• WORK ORDER
Using the records provided below, locate and copy each line that contains the word "specific".

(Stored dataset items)
===============

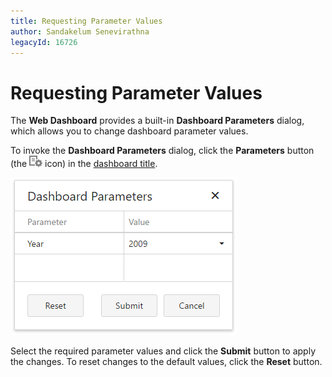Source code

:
 ```yaml
---
title: Requesting Parameter Values
author: Sandakelum Senevirathna
legacyId: 16726
---
```

# Requesting Parameter Values
The **Web Dashboard** provides a built-in **Dashboard Parameters** dialog, which allows you to change dashboard parameter values.

To invoke the **Dashboard Parameters** dialog, click the **Parameters** button (the ![Parameters_ParametersButtonWin_Title](../../../images/img21814.png) icon) in the [dashboard title](../data-presentation/dashboard-layout.md).

![Parameters_DashboardParametersDialog_Web](../../../images/img21818.png)

Select the required parameter values and click the **Submit** button to apply the changes. To reset changes to the default values, click the **Reset** button.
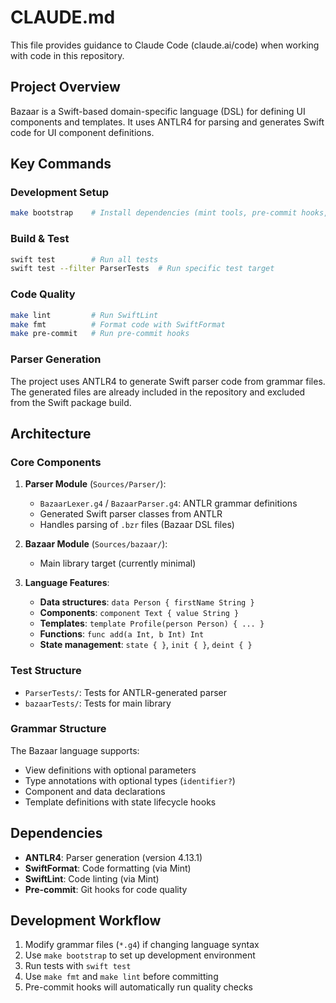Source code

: # CLAUDE.md

This file provides guidance to Claude Code (claude.ai/code) when working with code in this repository.

## Project Overview

Bazaar is a Swift-based domain-specific language (DSL) for defining UI components and templates. It uses ANTLR4 for parsing and generates Swift code for UI component definitions.

## Key Commands

### Development Setup
```bash
make bootstrap    # Install dependencies (mint tools, pre-commit hooks, ANTLR jar)
```

### Build & Test
```bash
swift test        # Run all tests
swift test --filter ParserTests  # Run specific test target
```

### Code Quality
```bash
make lint         # Run SwiftLint
make fmt          # Format code with SwiftFormat
make pre-commit   # Run pre-commit hooks
```

### Parser Generation
The project uses ANTLR4 to generate Swift parser code from grammar files. The generated files are already included in the repository and excluded from the Swift package build.

## Architecture

### Core Components

1. **Parser Module** (`Sources/Parser/`):
   - `BazaarLexer.g4` / `BazaarParser.g4`: ANTLR grammar definitions
   - Generated Swift parser classes from ANTLR
   - Handles parsing of `.bzr` files (Bazaar DSL files)

2. **Bazaar Module** (`Sources/bazaar/`):
   - Main library target (currently minimal)

3. **Language Features**:
   - **Data structures**: `data Person { firstName String }`
   - **Components**: `component Text { value String }`
   - **Templates**: `template Profile(person Person) { ... }`
   - **Functions**: `func add(a Int, b Int) Int`
   - **State management**: `state { }`, `init { }`, `deint { }`

### Test Structure

- `ParserTests/`: Tests for ANTLR-generated parser
- `bazaarTests/`: Tests for main library

### Grammar Structure

The Bazaar language supports:
- View definitions with optional parameters
- Type annotations with optional types (`identifier?`)
- Component and data declarations
- Template definitions with state lifecycle hooks

## Dependencies

- **ANTLR4**: Parser generation (version 4.13.1)
- **SwiftFormat**: Code formatting (via Mint)
- **SwiftLint**: Code linting (via Mint)
- **Pre-commit**: Git hooks for code quality

## Development Workflow

1. Modify grammar files (`*.g4`) if changing language syntax
2. Use `make bootstrap` to set up development environment
3. Run tests with `swift test`
4. Use `make fmt` and `make lint` before committing
5. Pre-commit hooks will automatically run quality checks
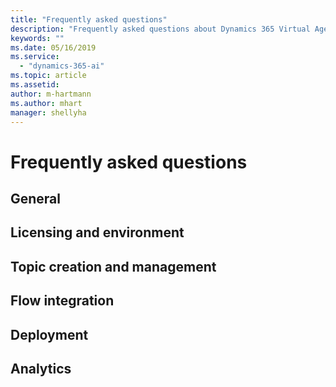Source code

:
 ```yaml
---
title: "Frequently asked questions"
description: "Frequently asked questions about Dynamics 365 Virtual Agent for Customer Service."
keywords: ""
ms.date: 05/16/2019
ms.service:
  - "dynamics-365-ai"
ms.topic: article
ms.assetid: 
author: m-hartmann   
ms.author: mhart
manager: shellyha
---
```


# Frequently asked questions

## General 

## Licensing and environment  

## Topic creation and management  

## Flow integration 

## Deployment 

## Analytics 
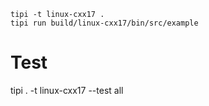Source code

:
 ```
tipi -t linux-cxx17 .
tipi run build/linux-cxx17/bin/src/example
```

# Test
tipi . -t linux-cxx17 --test all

===============

• SOLUTION TO THIS PROBLEM
Bazaar is a Swift-based domain-specific language (DSL) for defining UI components and templates. It uses ANTLR4 for parsing and generates Swift code for UI component definitions.
swift test --filter ParserTests  # Run specific test target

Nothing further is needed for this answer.